The EPM was used to evaluate anxiety after treatment with CVN527 (10 mg/kg) in the same experimental groups aforementioned. Standard EPM arenas were used. Of note, mice had never been exposed to the EPM arena prior to studies but had been thoroughly habituated to the room where behavioral experiments occurred. Experiments were performed in 5-min sessions. Total distance traveled, frequency and cumulative duration in the open arms versus closed arms, velocity and mean distance to each arm were evaluated.

The marble burying test was used to assess anxiety, 12 glass marbles were evenly spaced in three rows, on an ~5 cm layer of sawdust bedding lightly pressed down to make a flat, even surface, in a plastic cage. Each mouse was placed in the cage and left for 30 min, after which the number of marbles buried with sawdust was counted as a measure of anxiety.

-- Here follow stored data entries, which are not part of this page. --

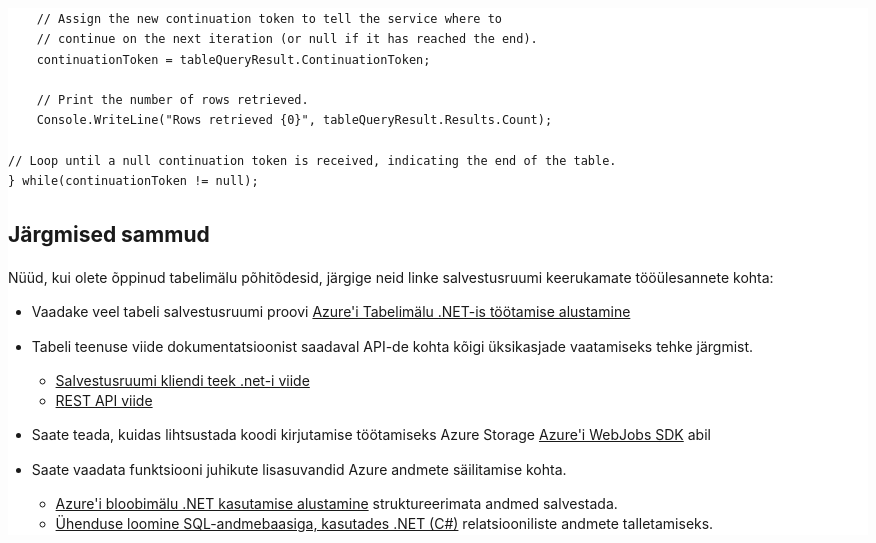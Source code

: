         // Assign the new continuation token to tell the service where to
        // continue on the next iteration (or null if it has reached the end).
        continuationToken = tableQueryResult.ContinuationToken;

        // Print the number of rows retrieved.
        Console.WriteLine("Rows retrieved {0}", tableQueryResult.Results.Count);

    // Loop until a null continuation token is received, indicating the end of the table.
    } while(continuationToken != null);

## <a name="next-steps"></a>Järgmised sammud

Nüüd, kui olete õppinud tabelimälu põhitõdesid, järgige neid linke salvestusruumi keerukamate tööülesannete kohta:

- Vaadake veel tabeli salvestusruumi proovi [Azure'i Tabelimälu .NET-is töötamise alustamine](https://azure.microsoft.com/documentation/samples/storage-table-dotnet-getting-started/)
- Tabeli teenuse viide dokumentatsioonist saadaval API-de kohta kõigi üksikasjade vaatamiseks tehke järgmist.
    - [Salvestusruumi kliendi teek .net-i viide](http://go.microsoft.com/fwlink/?LinkID=390731&clcid=0x409)
    - [REST API viide](http://msdn.microsoft.com/library/azure/dd179355)
- Saate teada, kuidas lihtsustada koodi kirjutamise töötamiseks Azure Storage [Azure'i WebJobs SDK](../app-service-web/websites-dotnet-webjobs-sdk-get-started.md) abil
- Saate vaadata funktsiooni juhikute lisasuvandid Azure andmete säilitamise kohta.
    - [Azure'i bloobimälu .NET kasutamise alustamine](storage-dotnet-how-to-use-blobs.md) struktureerimata andmed salvestada.
    - [Ühenduse loomine SQL-andmebaasiga, kasutades .NET (C#)](../sql-database/sql-database-develop-dotnet-simple.md) relatsiooniliste andmete talletamiseks.

  [Download and install the Azure SDK for .NET]: /develop/net/
  [Creating an Azure Project in Visual Studio]: http://msdn.microsoft.com/library/azure/ee405487.aspx

  [Blob5]: ./media/storage-dotnet-how-to-use-table-storage/blob5.png
  [Blob6]: ./media/storage-dotnet-how-to-use-table-storage/blob6.png
  [Blob7]: ./media/storage-dotnet-how-to-use-table-storage/blob7.png
  [Blob8]: ./media/storage-dotnet-how-to-use-table-storage/blob8.png
  [Blob9]: ./media/storage-dotnet-how-to-use-table-storage/blob9.png

  [Kasutusele Upsert ja päringu projektsiooni ajaveebipostitus]: http://blogs.msdn.com/b/windowsazurestorage/archive/2011/09/15/windows-azure-tables-introducing-upsert-and-query-projection.aspx
  [.NET Client Library reference]: http://go.microsoft.com/fwlink/?LinkID=390731&clcid=0x409
  [Azure Storage Team blog]: http://blogs.msdn.com/b/windowsazurestorage/
  [Configure Azure Storage connection strings]: http://msdn.microsoft.com/library/azure/ee758697.aspx
  [OData]: http://nuget.org/packages/Microsoft.Data.OData/5.0.2
  [Edm]: http://nuget.org/packages/Microsoft.Data.Edm/5.0.2
  [Spatial]: http://nuget.org/packages/System.Spatial/5.0.2
  [How to: Programmatically access Table storage]: #tablestorage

Quantification and statistical analysis

Statistical parameters reported in the Figures and Figure Legends are displayed as mean ± SEM. Significance was defined as P < 0.05. Significance annotations are annotated with the actual value. Mice were randomized into control and treatment groups. Control mice were age-matched littermate controls where possible. All statistics and data analysis were performed using GraphPad Prism, CalR, Matlab, R, or Python. For RNA-seq, transcript abundance and differential expression were performed using cufflinks.

Reporting summary

Further information on research design is available in the Nature Portfolio Reporting Summary linked to this article.